**Your task**. Write back every record verbatim.
##########
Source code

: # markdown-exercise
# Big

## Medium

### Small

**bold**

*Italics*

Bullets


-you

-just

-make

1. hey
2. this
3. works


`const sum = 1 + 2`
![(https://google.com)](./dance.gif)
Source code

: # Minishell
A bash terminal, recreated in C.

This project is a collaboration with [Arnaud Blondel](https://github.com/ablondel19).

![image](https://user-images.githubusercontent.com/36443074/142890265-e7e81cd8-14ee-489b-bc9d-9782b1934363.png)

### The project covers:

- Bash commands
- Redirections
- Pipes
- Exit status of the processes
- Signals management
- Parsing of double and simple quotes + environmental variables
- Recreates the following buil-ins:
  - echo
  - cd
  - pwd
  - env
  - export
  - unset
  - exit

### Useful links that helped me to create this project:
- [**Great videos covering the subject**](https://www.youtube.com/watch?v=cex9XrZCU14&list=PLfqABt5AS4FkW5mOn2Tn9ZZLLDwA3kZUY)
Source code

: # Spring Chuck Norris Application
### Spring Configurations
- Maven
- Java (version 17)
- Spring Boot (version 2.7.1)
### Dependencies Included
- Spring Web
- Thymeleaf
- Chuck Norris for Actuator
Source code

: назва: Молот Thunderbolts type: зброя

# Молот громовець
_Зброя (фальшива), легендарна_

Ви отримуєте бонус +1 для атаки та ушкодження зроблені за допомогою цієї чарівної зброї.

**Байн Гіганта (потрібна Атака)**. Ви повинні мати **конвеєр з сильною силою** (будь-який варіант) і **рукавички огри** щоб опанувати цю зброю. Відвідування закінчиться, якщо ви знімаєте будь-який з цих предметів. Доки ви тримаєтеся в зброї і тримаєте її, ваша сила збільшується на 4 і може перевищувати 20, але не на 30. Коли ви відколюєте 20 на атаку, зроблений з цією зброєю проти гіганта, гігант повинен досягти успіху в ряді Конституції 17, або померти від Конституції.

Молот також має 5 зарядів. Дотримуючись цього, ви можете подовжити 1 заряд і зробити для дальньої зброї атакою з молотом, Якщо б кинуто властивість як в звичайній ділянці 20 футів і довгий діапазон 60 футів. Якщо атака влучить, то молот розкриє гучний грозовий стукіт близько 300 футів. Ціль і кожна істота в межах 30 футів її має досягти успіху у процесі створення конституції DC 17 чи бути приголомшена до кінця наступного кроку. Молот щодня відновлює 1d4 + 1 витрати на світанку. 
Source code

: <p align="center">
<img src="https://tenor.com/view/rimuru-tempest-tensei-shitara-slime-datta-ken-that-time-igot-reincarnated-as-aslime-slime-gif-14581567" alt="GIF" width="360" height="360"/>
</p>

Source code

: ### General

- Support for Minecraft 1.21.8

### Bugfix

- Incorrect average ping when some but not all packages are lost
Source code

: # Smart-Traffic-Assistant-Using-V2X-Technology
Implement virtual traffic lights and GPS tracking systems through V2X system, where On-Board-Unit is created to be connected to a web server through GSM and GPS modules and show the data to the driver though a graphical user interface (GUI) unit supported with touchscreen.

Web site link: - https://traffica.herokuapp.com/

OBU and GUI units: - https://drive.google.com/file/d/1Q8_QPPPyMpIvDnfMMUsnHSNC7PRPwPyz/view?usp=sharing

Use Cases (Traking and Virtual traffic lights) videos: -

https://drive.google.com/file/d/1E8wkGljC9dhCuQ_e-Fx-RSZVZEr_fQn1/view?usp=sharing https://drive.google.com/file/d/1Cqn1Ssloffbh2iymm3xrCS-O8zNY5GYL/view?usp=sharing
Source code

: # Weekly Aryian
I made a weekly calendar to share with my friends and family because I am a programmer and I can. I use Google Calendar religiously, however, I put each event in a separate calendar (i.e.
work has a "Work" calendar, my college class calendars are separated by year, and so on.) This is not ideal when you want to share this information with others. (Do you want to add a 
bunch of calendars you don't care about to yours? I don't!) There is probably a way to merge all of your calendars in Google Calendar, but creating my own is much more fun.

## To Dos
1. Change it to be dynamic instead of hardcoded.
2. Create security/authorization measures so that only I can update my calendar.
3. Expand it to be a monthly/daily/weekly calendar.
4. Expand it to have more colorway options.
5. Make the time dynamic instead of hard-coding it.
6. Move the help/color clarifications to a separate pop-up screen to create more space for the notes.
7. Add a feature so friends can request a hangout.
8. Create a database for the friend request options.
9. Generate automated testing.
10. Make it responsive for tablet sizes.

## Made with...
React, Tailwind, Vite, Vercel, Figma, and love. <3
##########
**Result of this task**.
Source code

: # markdown-exercise
# Big

## Medium

### Small

**bold**

*Italics*

Bullets


-you

-just

-make

1. hey
2. this
3. works


`const sum = 1 + 2`
![(https://google.com)](./dance.gif)
Source code

: # Minishell
A bash terminal, recreated in C.

This project is a collaboration with [Arnaud Blondel](https://github.com/ablondel19).

![image](https://user-images.githubusercontent.com/36443074/142890265-e7e81cd8-14ee-489b-bc9d-9782b1934363.png)

### The project covers:

- Bash commands
- Redirections
- Pipes
- Exit status of the processes
- Signals management
- Parsing of double and simple quotes + environmental variables
- Recreates the following buil-ins:
  - echo
  - cd
  - pwd
  - env
  - export
  - unset
  - exit

### Useful links that helped me to create this project:
- [**Great videos covering the subject**](https://www.youtube.com/watch?v=cex9XrZCU14&list=PLfqABt5AS4FkW5mOn2Tn9ZZLLDwA3kZUY)
Source code

: # Spring Chuck Norris Application
### Spring Configurations
- Maven
- Java (version 17)
- Spring Boot (version 2.7.1)
### Dependencies Included
- Spring Web
- Thymeleaf
- Chuck Norris for Actuator
Source code

: назва: Молот Thunderbolts type: зброя

# Молот громовець
_Зброя (фальшива), легендарна_

Ви отримуєте бонус +1 для атаки та ушкодження зроблені за допомогою цієї чарівної зброї.

**Байн Гіганта (потрібна Атака)**. Ви повинні мати **конвеєр з сильною силою** (будь-який варіант) і **рукавички огри** щоб опанувати цю зброю. Відвідування закінчиться, якщо ви знімаєте будь-який з цих предметів. Доки ви тримаєтеся в зброї і тримаєте її, ваша сила збільшується на 4 і може перевищувати 20, але не на 30. Коли ви відколюєте 20 на атаку, зроблений з цією зброєю проти гіганта, гігант повинен досягти успіху в ряді Конституції 17, або померти від Конституції.

Молот також має 5 зарядів. Дотримуючись цього, ви можете подовжити 1 заряд і зробити для дальньої зброї атакою з молотом, Якщо б кинуто властивість як в звичайній ділянці 20 футів і довгий діапазон 60 футів. Якщо атака влучить, то молот розкриє гучний грозовий стукіт близько 300 футів. Ціль і кожна істота в межах 30 футів її має досягти успіху у процесі створення конституції DC 17 чи бути приголомшена до кінця наступного кроку. Молот щодня відновлює 1d4 + 1 витрати на світанку. 
Source code

: <p align="center">
<img src="https://tenor.com/view/rimuru-tempest-tensei-shitara-slime-datta-ken-that-time-igot-reincarnated-as-aslime-slime-gif-14581567" alt="GIF" width="360" height="360"/>
</p>

Source code

: ### General

- Support for Minecraft 1.21.8

### Bugfix

- Incorrect average ping when some but not all packages are lost
Source code

: # Smart-Traffic-Assistant-Using-V2X-Technology
Implement virtual traffic lights and GPS tracking systems through V2X system, where On-Board-Unit is created to be connected to a web server through GSM and GPS modules and show the data to the driver though a graphical user interface (GUI) unit supported with touchscreen.

Web site link: - https://traffica.herokuapp.com/

OBU and GUI units: - https://drive.google.com/file/d/1Q8_QPPPyMpIvDnfMMUsnHSNC7PRPwPyz/view?usp=sharing

Use Cases (Traking and Virtual traffic lights) videos: -

https://drive.google.com/file/d/1E8wkGljC9dhCuQ_e-Fx-RSZVZEr_fQn1/view?usp=sharing https://drive.google.com/file/d/1Cqn1Ssloffbh2iymm3xrCS-O8zNY5GYL/view?usp=sharing
Source code

: # Weekly Aryian
I made a weekly calendar to share with my friends and family because I am a programmer and I can. I use Google Calendar religiously, however, I put each event in a separate calendar (i.e.
work has a "Work" calendar, my college class calendars are separated by year, and so on.) This is not ideal when you want to share this information with others. (Do you want to add a 
bunch of calendars you don't care about to yours? I don't!) There is probably a way to merge all of your calendars in Google Calendar, but creating my own is much more fun.

## To Dos
1. Change it to be dynamic instead of hardcoded.
2. Create security/authorization measures so that only I can update my calendar.
3. Expand it to be a monthly/daily/weekly calendar.
4. Expand it to have more colorway options.
5. Make the time dynamic instead of hard-coding it.
6. Move the help/color clarifications to a separate pop-up screen to create more space for the notes.
7. Add a feature so friends can request a hangout.
8. Create a database for the friend request options.
9. Generate automated testing.
10. Make it responsive for tablet sizes.

## Made with...
React, Tailwind, Vite, Vercel, Figma, and love. <3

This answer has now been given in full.